Last week in this blog, we explained that if you are injured while commuting to work, generally speaking, you are not covered under workers’ comp due to the “coming-and-going” rule—unless an exception applies. What are the exceptions?
First, a quick recap in case you missed last week’s post: The “coming-and-going” rule is a tool used to determine whether an injury suffered by an employee in a traffic accident occurred “in the course of” and “arises out of” the employment relationship, so as to constitute a compensable injury. As a general rule, an employee with a fixed place of employment (called “fixed-situs”) who is injured while traveling to or from that place of employment is not entitled to participate in the Workers’ Compensation Fund because the required “causal” connection between injury and the employment does not exist.
So, in what circumstances does it exist?
Exceptions fall under two basic “tests” that take into consideration the “totality of the circumstances” and “special hazards.” If one of these exceptions applies, the injuries could be considered compensable even though they occurred while traveling.
Totality of Circumstances
Under the totality of circumstances, the court considers just that: “The totality of the facts and circumstances surrounding the accident”, including:
- The proximity of the scene of the accident to the place of employment
- The degree of control the employer had over the scene of the accident
- The benefit the employer received from the injured employee’s presence at the scene of the accident.
Special Hazard or Risk
The “special hazard or risk” rule determines whether the person’s employment created a “special hazard”, thereby entitling that person to workers’ compensation benefits if he or she sustains injuries because of that hazard.

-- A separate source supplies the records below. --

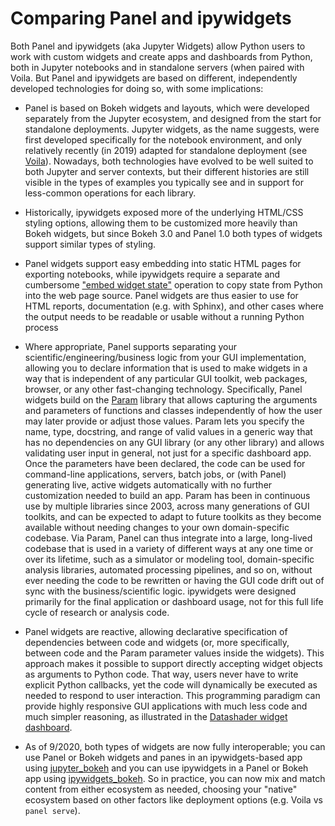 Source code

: # Comparing Panel and ipywidgets

Both Panel and ipywidgets (aka Jupyter Widgets) allow Python users to work with custom widgets and create apps and dashboards from Python, both in Jupyter notebooks and in standalone servers (when paired with Voila. But Panel and ipywidgets are based on different, independently developed technologies for doing so, with some implications:

- Panel is based on Bokeh widgets and layouts, which were developed separately from the Jupyter ecosystem, and designed from the start for standalone deployments. Jupyter widgets, as the name suggests, were first developed specifically for the notebook environment, and only relatively recently (in 2019) adapted for standalone deployment (see [Voila](compare_voila)). Nowadays, both technologies have evolved to be well suited to both Jupyter and server contexts, but their different histories are still visible in the types of examples you typically see and in support for less-common operations for each library.

- Historically, ipywidgets exposed more of the underlying HTML/CSS styling options, allowing them to be customized more heavily than Bokeh widgets, but since Bokeh 3.0 and Panel 1.0 both types of widgets support similar types of styling.

- Panel widgets support easy embedding into static HTML pages for exporting notebooks, while ipywidgets require a separate and cumbersome ["embed widget state"](https://ipywidgets.readthedocs.io/en/latest/embedding.html) operation to copy state from Python into the web page source. Panel widgets are thus easier to use for HTML reports, documentation (e.g. with Sphinx), and other cases where the output needs to be readable or usable without a running Python process

- Where appropriate, Panel supports separating your scientific/engineering/business logic from your GUI implementation, allowing you to declare information that is used to make widgets in a way that is independent of any particular GUI toolkit, web packages, browser, or any other fast-changing technology. Specifically, Panel widgets build on the [Param](https://param.pyviz.org) library that allows capturing the arguments and parameters of functions and classes independently of how the user may later provide or adjust those values. Param lets you specify the name, type, docstring, and range of valid values in a generic way that has no dependencies on any GUI library (or any other library) and allows validating user input in general, not just for a specific dashboard app. Once the parameters have been declared, the code can be used for command-line applications, servers, batch jobs, or (with Panel) generating live, active widgets automatically with no further customization needed to build an app. Param has been in continuous use by multiple libraries since 2003, across many generations of GUI toolkits, and can be expected to adapt to future toolkits as they become available without needing changes to your own domain-specific codebase. Via Param, Panel can thus integrate into a large, long-lived codebase that is used in a variety of different ways at any one time or over its lifetime, such as a simulator or modeling tool, domain-specific analysis libraries, automated processing pipelines, and so on, without ever needing the code to be rewritten or having the GUI code drift out of sync with the business/scientific logic. ipywidgets were designed primarily for the final application or dashboard usage, not for this full life cycle of research or analysis code.

- Panel widgets are reactive, allowing declarative specification of dependencies between code and widgets (or, more specifically, between code and the Param parameter values inside the widgets). This approach makes it possible to support directly accepting widget objects as arguments to Python code. That way, users never have to write explicit Python callbacks, yet the code will dynamically be executed as needed to respond to user interaction. This programming paradigm can provide highly responsive GUI applications with much less code and much simpler reasoning, as illustrated in the [Datashader widget dashboard](https://anaconda.org/jbednar/dashboard_barewidgets/notebook).

- As of 9/2020, both types of widgets are now fully interoperable; you can use Panel or Bokeh widgets and panes in an ipywidgets-based app using [jupyter_bokeh](https://github.com/bokeh/jupyter_bokeh) and you can use ipywidgets in a Panel or Bokeh app using [ipywidgets_bokeh](https://github.com/bokeh/ipywidgets_bokeh).  So in practice, you can now mix and match content from either ecosystem as needed, choosing your "native" ecosystem based on other factors like deployment options (e.g. Voila vs `panel serve`).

The rule applies in cases where 1) “but for” the employment, the employee would not have been at the location where the injury occurred, and 2) the risk is distinctive in nature or quantitatively greater than the risk common to the public.

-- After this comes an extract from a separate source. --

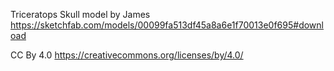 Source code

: Triceratops Skull model by James
https://sketchfab.com/models/00099fa513df45a8a6e1f70013e0f695#download

CC By 4.0
https://creativecommons.org/licenses/by/4.0/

Let’s look at the case of Paul, who was injured in a car accident. He was leaving his job one day after there had been a huge snowstorm. His employer did not plow or salt their driveway. Paul’s car slid down the driveway and into a busy intersection. Paul’s accident did not take place on his employer’s property, but it was caused by the employer’s failure to plow and salt the driveway. Because of these factors, we were able to win Paul’s case and help him receive the benefits to which he was entitled.